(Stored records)
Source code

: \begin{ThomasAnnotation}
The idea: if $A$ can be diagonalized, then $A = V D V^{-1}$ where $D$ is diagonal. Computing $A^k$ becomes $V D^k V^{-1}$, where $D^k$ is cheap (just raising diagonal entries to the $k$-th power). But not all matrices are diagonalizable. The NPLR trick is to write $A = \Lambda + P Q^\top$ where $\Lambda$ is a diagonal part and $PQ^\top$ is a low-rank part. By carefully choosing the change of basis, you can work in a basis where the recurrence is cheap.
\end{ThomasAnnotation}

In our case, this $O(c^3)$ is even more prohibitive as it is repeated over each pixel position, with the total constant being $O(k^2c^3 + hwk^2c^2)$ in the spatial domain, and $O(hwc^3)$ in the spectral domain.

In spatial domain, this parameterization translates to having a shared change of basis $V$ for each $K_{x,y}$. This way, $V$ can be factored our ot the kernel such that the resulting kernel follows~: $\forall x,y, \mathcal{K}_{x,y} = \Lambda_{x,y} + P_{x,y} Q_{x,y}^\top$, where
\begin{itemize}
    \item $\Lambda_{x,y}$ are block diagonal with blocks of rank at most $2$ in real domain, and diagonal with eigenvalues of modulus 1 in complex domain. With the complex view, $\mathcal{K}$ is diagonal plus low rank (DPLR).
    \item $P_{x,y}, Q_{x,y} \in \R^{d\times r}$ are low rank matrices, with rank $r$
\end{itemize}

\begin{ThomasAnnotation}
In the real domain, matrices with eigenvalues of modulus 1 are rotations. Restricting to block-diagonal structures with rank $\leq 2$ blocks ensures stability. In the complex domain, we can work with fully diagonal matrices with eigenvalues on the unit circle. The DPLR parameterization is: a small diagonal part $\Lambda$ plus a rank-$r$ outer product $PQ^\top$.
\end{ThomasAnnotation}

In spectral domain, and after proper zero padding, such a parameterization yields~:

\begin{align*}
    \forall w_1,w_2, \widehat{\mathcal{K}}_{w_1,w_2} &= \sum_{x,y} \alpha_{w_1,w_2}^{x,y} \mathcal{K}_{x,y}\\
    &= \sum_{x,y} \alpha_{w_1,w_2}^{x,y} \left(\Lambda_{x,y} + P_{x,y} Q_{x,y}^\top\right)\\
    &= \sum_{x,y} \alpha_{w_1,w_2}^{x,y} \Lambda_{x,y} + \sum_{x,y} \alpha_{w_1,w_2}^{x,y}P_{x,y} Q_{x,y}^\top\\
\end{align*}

Work instructions: Could you repeat every record above exactly as it stands?

Written answer:
Source code

: \begin{ThomasAnnotation}
The idea: if $A$ can be diagonalized, then $A = V D V^{-1}$ where $D$ is diagonal. Computing $A^k$ becomes $V D^k V^{-1}$, where $D^k$ is cheap (just raising diagonal entries to the $k$-th power). But not all matrices are diagonalizable. The NPLR trick is to write $A = \Lambda + P Q^\top$ where $\Lambda$ is a diagonal part and $PQ^\top$ is a low-rank part. By carefully choosing the change of basis, you can work in a basis where the recurrence is cheap.
\end{ThomasAnnotation}

In our case, this $O(c^3)$ is even more prohibitive as it is repeated over each pixel position, with the total constant being $O(k^2c^3 + hwk^2c^2)$ in the spatial domain, and $O(hwc^3)$ in the spectral domain.

In spatial domain, this parameterization translates to having a shared change of basis $V$ for each $K_{x,y}$. This way, $V$ can be factored our ot the kernel such that the resulting kernel follows~: $\forall x,y, \mathcal{K}_{x,y} = \Lambda_{x,y} + P_{x,y} Q_{x,y}^\top$, where
\begin{itemize}
    \item $\Lambda_{x,y}$ are block diagonal with blocks of rank at most $2$ in real domain, and diagonal with eigenvalues of modulus 1 in complex domain. With the complex view, $\mathcal{K}$ is diagonal plus low rank (DPLR).
    \item $P_{x,y}, Q_{x,y} \in \R^{d\times r}$ are low rank matrices, with rank $r$
\end{itemize}

\begin{ThomasAnnotation}
In the real domain, matrices with eigenvalues of modulus 1 are rotations. Restricting to block-diagonal structures with rank $\leq 2$ blocks ensures stability. In the complex domain, we can work with fully diagonal matrices with eigenvalues on the unit circle. The DPLR parameterization is: a small diagonal part $\Lambda$ plus a rank-$r$ outer product $PQ^\top$.
\end{ThomasAnnotation}

In spectral domain, and after proper zero padding, such a parameterization yields~:

\begin{align*}
    \forall w_1,w_2, \widehat{\mathcal{K}}_{w_1,w_2} &= \sum_{x,y} \alpha_{w_1,w_2}^{x,y} \mathcal{K}_{x,y}\\
    &= \sum_{x,y} \alpha_{w_1,w_2}^{x,y} \left(\Lambda_{x,y} + P_{x,y} Q_{x,y}^\top\right)\\
    &= \sum_{x,y} \alpha_{w_1,w_2}^{x,y} \Lambda_{x,y} + \sum_{x,y} \alpha_{w_1,w_2}^{x,y}P_{x,y} Q_{x,y}^\top\\
\end{align*}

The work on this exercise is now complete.